Tech startups have had a bumpy ride in the last year or two, and my feeling is that this turbulence will inspire caution, if not downright resistance, in investors. Recent IPOs have yielded tepid financial returns (Uber, Peleton, Spotify), and the spectacular implosion of WeWork. The health tech sector has seen its own blowups: the rise and fall of Theranos and the indictment of Outcome Health executives on federal fraud charges. There’s also the recent case of uBiome, where inflated user growth claims, unauthorized bills to customers with subsequent multiple insurance claims, and regulatory run-ins culminated in an FBI raid and forced administrative leave for the founders. I predict that health tech startups that can’t meet the scrutiny of more skeptical investors may fail or be forced to seek shelter in corporate acquisition.
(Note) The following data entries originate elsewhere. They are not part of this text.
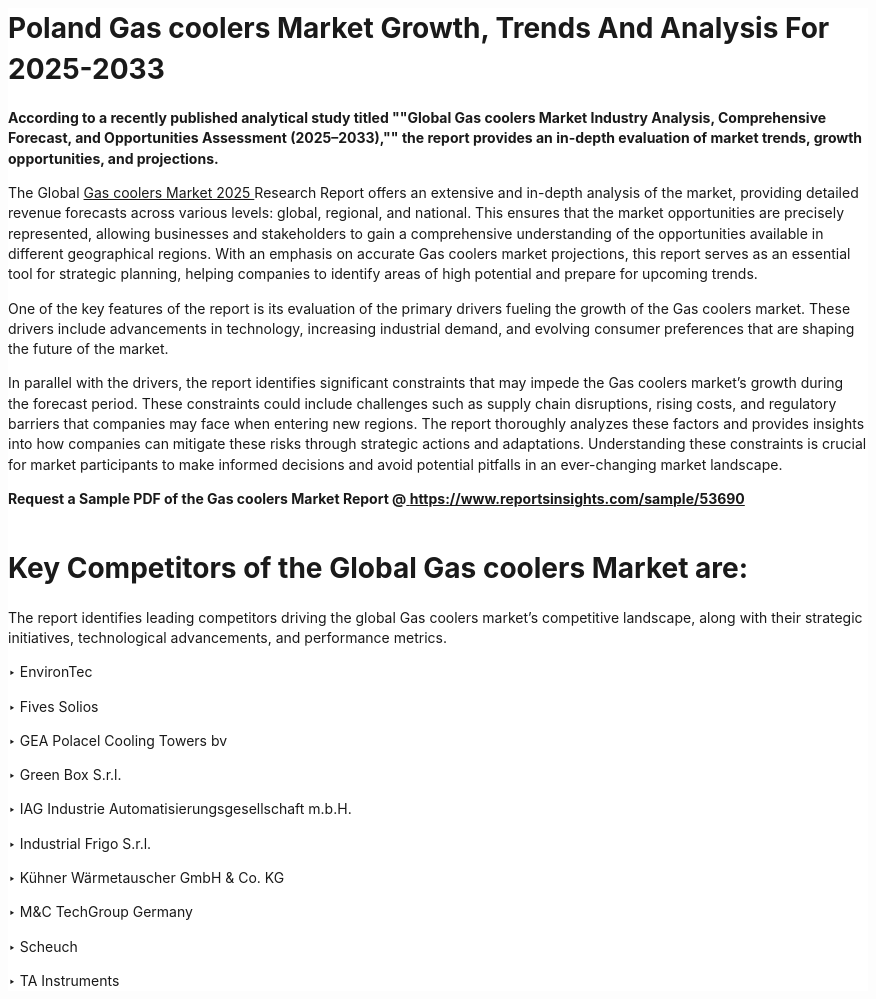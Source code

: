 # Poland Gas coolers Market Growth, Trends And Analysis For 2025-2033

<strong>According to a recently published analytical study titled ""Global Gas coolers Market Industry Analysis, Comprehensive Forecast, and Opportunities Assessment (2025–2033),"" the report provides an in-depth evaluation of market trends, growth opportunities, and projections.</strong>

 The Global <a href=https://www.reportsinsights.com/sample/53690>Gas coolers Market 2025 </a> Research Report offers an extensive and in-depth analysis of the market, providing detailed revenue forecasts across various levels: global, regional, and national. This ensures that the market opportunities are precisely represented, allowing businesses and stakeholders to gain a comprehensive understanding of the opportunities available in different geographical regions. With an emphasis on accurate Gas coolers market projections, this report serves as an essential tool for strategic planning, helping companies to identify areas of high potential and prepare for upcoming trends.

One of the key features of the report is its evaluation of the primary drivers fueling the growth of the Gas coolers market. These drivers include advancements in technology, increasing industrial demand, and evolving consumer preferences that are shaping the future of the market. 

In parallel with the drivers, the report identifies significant constraints that may impede the Gas coolers market’s growth during the forecast period. These constraints could include challenges such as supply chain disruptions, rising costs, and regulatory barriers that companies may face when entering new regions. The report thoroughly analyzes these factors and provides insights into how companies can mitigate these risks through strategic actions and adaptations. Understanding these constraints is crucial for market participants to make informed decisions and avoid potential pitfalls in an ever-changing market landscape.

<strong>Request a Sample PDF of the Gas coolers Market Report </strong><strong>@<a href=https://www.reportsinsights.com/sample/53690> https://www.reportsinsights.com/sample/53690</a></strong></font>

# <strong>Key Competitors of the Global Gas coolers Market are:</strong>

The report identifies leading competitors driving the global Gas coolers market’s competitive landscape, along with their strategic initiatives, technological advancements, and performance metrics.

‣ EnvironTec

‣ Fives Solios

‣ GEA Polacel Cooling Towers bv

‣ Green Box S.r.l.

‣ IAG Industrie Automatisierungsgesellschaft m.b.H.

‣ Industrial Frigo S.r.l. 

‣ Kühner Wärmetauscher GmbH & Co. KG

‣ M&C TechGroup Germany

‣ Scheuch 

‣ TA Instruments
The government option for health care will become a reality no matter what the outcome of the 2020 elections

As presidential candidates debate the shape of healthcare reform, there are legal battles moving through courts that could affirm-or undo-the changes mandated by the Affordable Care Act. However, a longer-range view persuades me that the U.S. will inevitably join the rest of the developed world in building a universal care system under government auspices. Long-term opinion tracking by the Kaiser Family Foundation shows that after years of fluctuation, a majority of people support a national healthcare program under which all Americans could get their insurance from a single government plan. Individual states, most notably California, are legislating their own single-player plans, and the momentum in the current election cycle is for some form of government-provided insurance along with other reforms. I’m watching to see how the California experiment goes, and whether other states follow suit.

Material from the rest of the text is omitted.